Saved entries
-*-
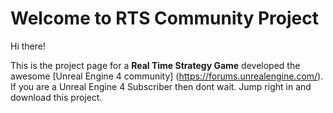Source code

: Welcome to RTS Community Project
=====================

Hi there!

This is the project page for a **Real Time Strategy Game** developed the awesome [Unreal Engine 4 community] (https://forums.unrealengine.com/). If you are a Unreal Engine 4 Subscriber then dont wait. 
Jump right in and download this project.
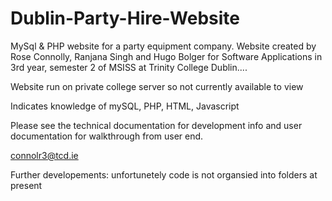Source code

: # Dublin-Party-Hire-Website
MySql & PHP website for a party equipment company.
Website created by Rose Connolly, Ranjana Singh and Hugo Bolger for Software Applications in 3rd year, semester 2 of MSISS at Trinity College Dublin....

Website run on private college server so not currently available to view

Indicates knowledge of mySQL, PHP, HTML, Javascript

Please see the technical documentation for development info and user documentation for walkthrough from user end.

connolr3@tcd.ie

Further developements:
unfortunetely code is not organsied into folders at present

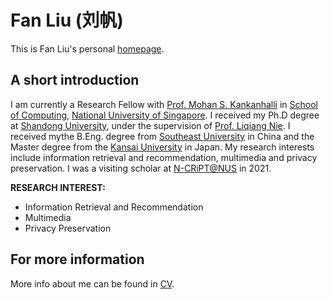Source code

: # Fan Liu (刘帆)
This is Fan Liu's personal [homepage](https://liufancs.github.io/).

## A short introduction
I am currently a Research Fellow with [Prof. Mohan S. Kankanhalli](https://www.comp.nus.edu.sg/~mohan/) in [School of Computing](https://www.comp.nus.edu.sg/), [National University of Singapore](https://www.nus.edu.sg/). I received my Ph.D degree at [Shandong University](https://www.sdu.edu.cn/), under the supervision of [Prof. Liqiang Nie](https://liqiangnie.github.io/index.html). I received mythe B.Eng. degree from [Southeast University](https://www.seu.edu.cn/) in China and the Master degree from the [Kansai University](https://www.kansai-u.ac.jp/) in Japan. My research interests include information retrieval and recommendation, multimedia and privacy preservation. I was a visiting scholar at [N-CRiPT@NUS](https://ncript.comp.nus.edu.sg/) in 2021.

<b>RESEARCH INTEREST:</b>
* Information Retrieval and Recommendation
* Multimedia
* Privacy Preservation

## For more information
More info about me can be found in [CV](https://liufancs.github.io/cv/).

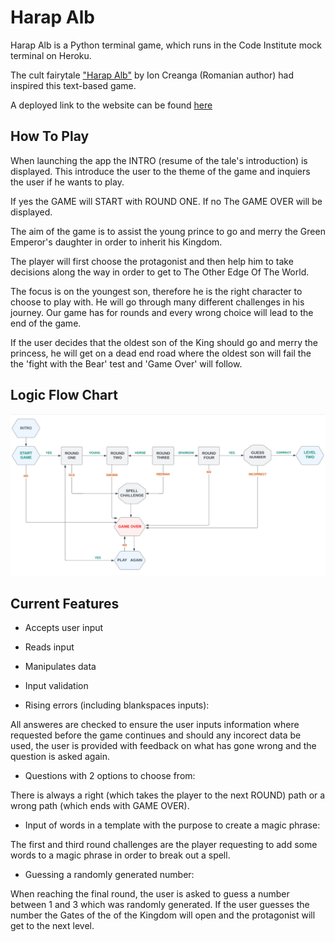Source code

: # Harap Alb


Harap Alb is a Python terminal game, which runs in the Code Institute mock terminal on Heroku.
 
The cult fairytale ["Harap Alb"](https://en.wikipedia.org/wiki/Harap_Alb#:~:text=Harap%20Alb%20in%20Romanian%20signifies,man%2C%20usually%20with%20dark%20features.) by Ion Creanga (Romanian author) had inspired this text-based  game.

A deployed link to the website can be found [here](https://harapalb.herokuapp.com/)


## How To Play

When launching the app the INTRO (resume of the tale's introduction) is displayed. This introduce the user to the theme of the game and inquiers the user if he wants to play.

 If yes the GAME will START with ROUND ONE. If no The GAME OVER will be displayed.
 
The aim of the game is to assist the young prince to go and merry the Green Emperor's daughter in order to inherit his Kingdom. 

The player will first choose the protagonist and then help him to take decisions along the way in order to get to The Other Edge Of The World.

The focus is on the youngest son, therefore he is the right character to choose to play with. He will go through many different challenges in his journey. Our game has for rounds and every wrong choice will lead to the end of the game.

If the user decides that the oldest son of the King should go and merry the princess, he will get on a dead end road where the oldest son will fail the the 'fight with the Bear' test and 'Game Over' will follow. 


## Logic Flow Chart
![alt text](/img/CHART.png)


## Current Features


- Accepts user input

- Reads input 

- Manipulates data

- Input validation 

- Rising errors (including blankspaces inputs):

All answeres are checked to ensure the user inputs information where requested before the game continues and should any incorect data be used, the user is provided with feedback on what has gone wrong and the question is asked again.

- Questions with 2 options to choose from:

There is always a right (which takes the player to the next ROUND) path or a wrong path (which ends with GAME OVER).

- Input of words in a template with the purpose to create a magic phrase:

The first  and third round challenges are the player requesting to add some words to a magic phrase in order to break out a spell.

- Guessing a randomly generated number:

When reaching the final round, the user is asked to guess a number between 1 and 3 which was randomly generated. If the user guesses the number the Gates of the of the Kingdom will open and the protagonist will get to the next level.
-*-
## Directions
Retype the data word for word and keep the pictures out of it.

## Answer to the problem
Source code

: Welcome to RTS Community Project
=====================

Hi there!

This is the project page for a **Real Time Strategy Game** developed the awesome [Unreal Engine 4 community] (https://forums.unrealengine.com/). If you are a Unreal Engine 4 Subscriber then dont wait. 
Jump right in and download this project.
Source code

: # Dublin-Party-Hire-Website
MySql & PHP website for a party equipment company.
Website created by Rose Connolly, Ranjana Singh and Hugo Bolger for Software Applications in 3rd year, semester 2 of MSISS at Trinity College Dublin....

Website run on private college server so not currently available to view

Indicates knowledge of mySQL, PHP, HTML, Javascript

Please see the technical documentation for development info and user documentation for walkthrough from user end.

connolr3@tcd.ie

Further developements:
unfortunetely code is not organsied into folders at present

Source code

: # Fan Liu (刘帆)
This is Fan Liu's personal [homepage](https://liufancs.github.io/).

## A short introduction
I am currently a Research Fellow with [Prof. Mohan S. Kankanhalli](https://www.comp.nus.edu.sg/~mohan/) in [School of Computing](https://www.comp.nus.edu.sg/), [National University of Singapore](https://www.nus.edu.sg/). I received my Ph.D degree at [Shandong University](https://www.sdu.edu.cn/), under the supervision of [Prof. Liqiang Nie](https://liqiangnie.github.io/index.html). I received mythe B.Eng. degree from [Southeast University](https://www.seu.edu.cn/) in China and the Master degree from the [Kansai University](https://www.kansai-u.ac.jp/) in Japan. My research interests include information retrieval and recommendation, multimedia and privacy preservation. I was a visiting scholar at [N-CRiPT@NUS](https://ncript.comp.nus.edu.sg/) in 2021.

<b>RESEARCH INTEREST:</b>
* Information Retrieval and Recommendation
* Multimedia
* Privacy Preservation

## For more information
More info about me can be found in [CV](https://liufancs.github.io/cv/).

Source code

: # Harap Alb


Harap Alb is a Python terminal game, which runs in the Code Institute mock terminal on Heroku.
 
The cult fairytale ["Harap Alb"](https://en.wikipedia.org/wiki/Harap_Alb#:~:text=Harap%20Alb%20in%20Romanian%20signifies,man%2C%20usually%20with%20dark%20features.) by Ion Creanga (Romanian author) had inspired this text-based  game.

A deployed link to the website can be found [here](https://harapalb.herokuapp.com/)


## How To Play

When launching the app the INTRO (resume of the tale's introduction) is displayed. This introduce the user to the theme of the game and inquiers the user if he wants to play.

 If yes the GAME will START with ROUND ONE. If no The GAME OVER will be displayed.
 
The aim of the game is to assist the young prince to go and merry the Green Emperor's daughter in order to inherit his Kingdom. 

The player will first choose the protagonist and then help him to take decisions along the way in order to get to The Other Edge Of The World.

The focus is on the youngest son, therefore he is the right character to choose to play with. He will go through many different challenges in his journey. Our game has for rounds and every wrong choice will lead to the end of the game.

If the user decides that the oldest son of the King should go and merry the princess, he will get on a dead end road where the oldest son will fail the the 'fight with the Bear' test and 'Game Over' will follow. 


## Logic Flow Chart
![alt text](/img/CHART.png)


## Current Features


- Accepts user input

- Reads input 

- Manipulates data

- Input validation 

- Rising errors (including blankspaces inputs):

All answeres are checked to ensure the user inputs information where requested before the game continues and should any incorect data be used, the user is provided with feedback on what has gone wrong and the question is asked again.

- Questions with 2 options to choose from:

There is always a right (which takes the player to the next ROUND) path or a wrong path (which ends with GAME OVER).

- Input of words in a template with the purpose to create a magic phrase:

The first  and third round challenges are the player requesting to add some words to a magic phrase in order to break out a spell.

- Guessing a randomly generated number:

When reaching the final round, the user is asked to guess a number between 1 and 3 which was randomly generated. If the user guesses the number the Gates of the of the Kingdom will open and the protagonist will get to the next level.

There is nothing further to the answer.